Chapter 3 Evaluating Soil Legacy Data Sampling for DSM

Modelling techniques in Digital Soil Mapping involve the use of sampling point soil data, with its associated soil properties database, and a number of environmental covariates that will be used to ascertain the relationships of soil properties and the environment to then generalize the findings to locations where no samples have been compiled.

In soil sampling design, a crucial issue is to determine both the locations and the number of the samples to be compiled. In an optimal situation, soil sample database should adequately cover all the environmental diversity space in the study area with a frequency relative to the extent of the diversity in the environmental covariates.

When dealing with legacy soil data, a question that arises is if the data is representative of the environmental diversity within the study area. In this Chapter we present a method to answer this question and to build an alternative how many samples can be retrieved to cover the same environmental space as the existing soil data. The method follows the main findings in (Malone, Minansy and Brungard, 2019) and developed as {R} scripts.

We adapted the original scripts to make use of vector '.shp' and raster '.tif' files, as these are data formats commonly used by GIS analysts and in which both soil and environmental data is often stored. We also made some changes in order to simplify the number of R packages and to avoid the use of deprecated packages as it appears in the original code.

3.1 Data Preparation

We must load the required packages and data for the analyses. We make use of the packages sp and terra to manipulate spatial data, clhs for Conditioned Latin Hypercube Sampling, entropy to compute Kullback–Leibler (KL) divergence indexes, tripack for Delaunay triangulation and manipulate for interactive plotting within RStudio. Ensure that all these packages are installed in your system before the execution of the script.

We define the working directory to the directory in which the actual file is located and load the soil legacy sampling points and the environmental rasters from the data folder.

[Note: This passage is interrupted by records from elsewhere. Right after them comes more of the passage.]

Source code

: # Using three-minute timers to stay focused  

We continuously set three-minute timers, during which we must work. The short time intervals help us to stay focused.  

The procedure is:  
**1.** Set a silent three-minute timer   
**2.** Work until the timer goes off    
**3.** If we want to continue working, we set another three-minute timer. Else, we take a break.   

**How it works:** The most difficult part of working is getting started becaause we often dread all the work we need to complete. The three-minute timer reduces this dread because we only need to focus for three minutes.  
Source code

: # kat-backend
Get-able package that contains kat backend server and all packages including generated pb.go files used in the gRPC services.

To avoid the definition of each environmental covariate, we first retrieve all files with the .tif extension and then create a SpatRaster object with all of them in a row.

  ## Set working directory to source file location
    setwd(dirname(rstudioapi::getActiveDocumentContext()$path))

Here we define a number of variables that will be used during the exercises in this manual. They include the path to raster and shp files, aggregation and disaggregation factors, and buffer distances to define potential sampling areas from sampling points. These variables are later described at the appropriate section in the manual.

The original covariates are cropped to match the extent of a smaller area, the Nghe An province in this exercise, to simplify the computation time. Then, covariates are transformed by Principal Component Analysis to uncorrelated Principal Component scores. This ensures the use of a lower amount of raster data avoiding multicollinearity in the original covariates. We select the Principal Component rasters that capture 99% of the variability in the dataset.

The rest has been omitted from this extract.